═════ Data listing ═════
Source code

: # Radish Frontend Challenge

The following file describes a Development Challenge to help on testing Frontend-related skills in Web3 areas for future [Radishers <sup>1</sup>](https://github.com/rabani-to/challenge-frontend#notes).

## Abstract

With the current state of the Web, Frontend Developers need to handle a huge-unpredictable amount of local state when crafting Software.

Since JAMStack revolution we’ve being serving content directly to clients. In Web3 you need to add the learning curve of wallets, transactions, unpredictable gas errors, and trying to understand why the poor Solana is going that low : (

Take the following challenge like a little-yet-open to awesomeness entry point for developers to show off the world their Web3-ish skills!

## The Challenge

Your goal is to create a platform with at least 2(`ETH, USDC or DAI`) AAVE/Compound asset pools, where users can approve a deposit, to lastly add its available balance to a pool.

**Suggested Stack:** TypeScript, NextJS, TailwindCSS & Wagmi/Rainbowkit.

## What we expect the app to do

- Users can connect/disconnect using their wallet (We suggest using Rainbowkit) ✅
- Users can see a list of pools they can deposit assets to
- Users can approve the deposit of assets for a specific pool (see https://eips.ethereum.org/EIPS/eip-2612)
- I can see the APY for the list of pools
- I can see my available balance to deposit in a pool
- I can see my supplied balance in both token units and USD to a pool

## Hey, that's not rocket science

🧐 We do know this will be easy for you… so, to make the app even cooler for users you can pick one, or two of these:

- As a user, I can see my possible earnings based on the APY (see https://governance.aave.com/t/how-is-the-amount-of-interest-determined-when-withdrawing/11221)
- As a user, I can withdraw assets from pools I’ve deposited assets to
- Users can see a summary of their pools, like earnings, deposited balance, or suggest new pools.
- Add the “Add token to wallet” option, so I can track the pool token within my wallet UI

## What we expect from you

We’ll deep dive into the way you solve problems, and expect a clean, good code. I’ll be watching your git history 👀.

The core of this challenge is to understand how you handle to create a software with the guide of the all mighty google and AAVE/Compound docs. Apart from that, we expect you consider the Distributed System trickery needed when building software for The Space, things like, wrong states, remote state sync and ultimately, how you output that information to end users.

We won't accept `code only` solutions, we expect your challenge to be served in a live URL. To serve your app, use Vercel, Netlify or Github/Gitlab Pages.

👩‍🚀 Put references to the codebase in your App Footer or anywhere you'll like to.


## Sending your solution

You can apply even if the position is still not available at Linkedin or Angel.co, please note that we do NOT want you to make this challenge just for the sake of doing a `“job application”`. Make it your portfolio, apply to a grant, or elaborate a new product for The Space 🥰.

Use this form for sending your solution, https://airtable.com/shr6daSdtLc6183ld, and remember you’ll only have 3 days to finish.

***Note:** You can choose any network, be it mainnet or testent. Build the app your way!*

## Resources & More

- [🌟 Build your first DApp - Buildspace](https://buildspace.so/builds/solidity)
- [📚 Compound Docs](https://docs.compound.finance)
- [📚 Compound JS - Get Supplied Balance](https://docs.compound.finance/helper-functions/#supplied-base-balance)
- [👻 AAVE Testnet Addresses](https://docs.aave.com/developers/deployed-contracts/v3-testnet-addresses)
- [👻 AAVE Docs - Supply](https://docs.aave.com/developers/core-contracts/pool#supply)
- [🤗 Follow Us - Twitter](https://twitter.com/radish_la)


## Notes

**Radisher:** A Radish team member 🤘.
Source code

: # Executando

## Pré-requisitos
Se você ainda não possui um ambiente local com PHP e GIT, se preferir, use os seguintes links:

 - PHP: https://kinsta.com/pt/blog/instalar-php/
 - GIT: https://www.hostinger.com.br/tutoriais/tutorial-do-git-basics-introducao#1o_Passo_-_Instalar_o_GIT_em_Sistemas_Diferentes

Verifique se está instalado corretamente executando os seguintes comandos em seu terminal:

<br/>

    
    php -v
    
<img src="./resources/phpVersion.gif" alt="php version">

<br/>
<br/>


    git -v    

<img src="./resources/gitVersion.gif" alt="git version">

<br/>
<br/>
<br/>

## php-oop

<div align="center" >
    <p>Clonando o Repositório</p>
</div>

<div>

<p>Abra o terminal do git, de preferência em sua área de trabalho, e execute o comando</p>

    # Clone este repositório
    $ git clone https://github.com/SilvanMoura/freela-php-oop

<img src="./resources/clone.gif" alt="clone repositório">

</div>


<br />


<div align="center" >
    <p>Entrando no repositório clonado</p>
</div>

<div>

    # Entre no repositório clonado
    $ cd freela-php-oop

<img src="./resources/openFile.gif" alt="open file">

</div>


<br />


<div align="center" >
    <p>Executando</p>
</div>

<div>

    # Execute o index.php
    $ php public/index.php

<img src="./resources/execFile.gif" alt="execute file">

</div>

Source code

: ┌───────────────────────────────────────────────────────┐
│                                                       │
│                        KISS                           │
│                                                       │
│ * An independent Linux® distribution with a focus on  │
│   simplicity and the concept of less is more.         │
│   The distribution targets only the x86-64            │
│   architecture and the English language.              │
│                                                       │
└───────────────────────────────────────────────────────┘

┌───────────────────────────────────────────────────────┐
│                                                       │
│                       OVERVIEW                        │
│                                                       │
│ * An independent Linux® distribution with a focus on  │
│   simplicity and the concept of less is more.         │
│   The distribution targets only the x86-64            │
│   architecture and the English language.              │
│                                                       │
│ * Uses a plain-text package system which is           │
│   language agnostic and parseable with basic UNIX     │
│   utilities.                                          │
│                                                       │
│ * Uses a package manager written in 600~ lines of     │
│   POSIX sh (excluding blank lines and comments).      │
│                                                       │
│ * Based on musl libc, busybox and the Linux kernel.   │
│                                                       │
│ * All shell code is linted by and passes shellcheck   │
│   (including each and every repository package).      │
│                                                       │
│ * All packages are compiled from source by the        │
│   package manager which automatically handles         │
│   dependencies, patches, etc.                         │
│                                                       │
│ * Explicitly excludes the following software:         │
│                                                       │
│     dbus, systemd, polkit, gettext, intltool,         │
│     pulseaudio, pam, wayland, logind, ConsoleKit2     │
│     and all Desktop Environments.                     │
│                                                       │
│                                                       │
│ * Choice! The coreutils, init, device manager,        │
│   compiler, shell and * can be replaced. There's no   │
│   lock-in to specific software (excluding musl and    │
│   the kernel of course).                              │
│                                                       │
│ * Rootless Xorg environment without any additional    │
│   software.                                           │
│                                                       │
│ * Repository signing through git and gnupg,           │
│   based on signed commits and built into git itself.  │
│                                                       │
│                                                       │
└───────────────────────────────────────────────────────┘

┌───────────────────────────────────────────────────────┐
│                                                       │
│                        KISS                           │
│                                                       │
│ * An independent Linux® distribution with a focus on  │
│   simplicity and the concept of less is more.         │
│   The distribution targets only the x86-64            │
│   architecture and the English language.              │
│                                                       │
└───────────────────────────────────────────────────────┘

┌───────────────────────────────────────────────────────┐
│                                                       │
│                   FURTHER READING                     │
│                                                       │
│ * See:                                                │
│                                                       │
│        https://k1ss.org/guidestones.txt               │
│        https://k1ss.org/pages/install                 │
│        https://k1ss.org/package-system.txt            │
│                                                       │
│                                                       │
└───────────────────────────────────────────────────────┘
═════
- Exercise description
Which lines in the listing above hold the word "even"? Show each of them.

- Answer to this task
🧐 We do know this will be easy for you… so, to make the app even cooler for users you can pick one, or two of these:
You can apply even if the position is still not available at Linkedin or Angel.co, please note that we do NOT want you to make this challenge just for the sake of doing a `“job application”`. Make it your portfolio, apply to a grant, or elaborate a new product for The Space 🥰.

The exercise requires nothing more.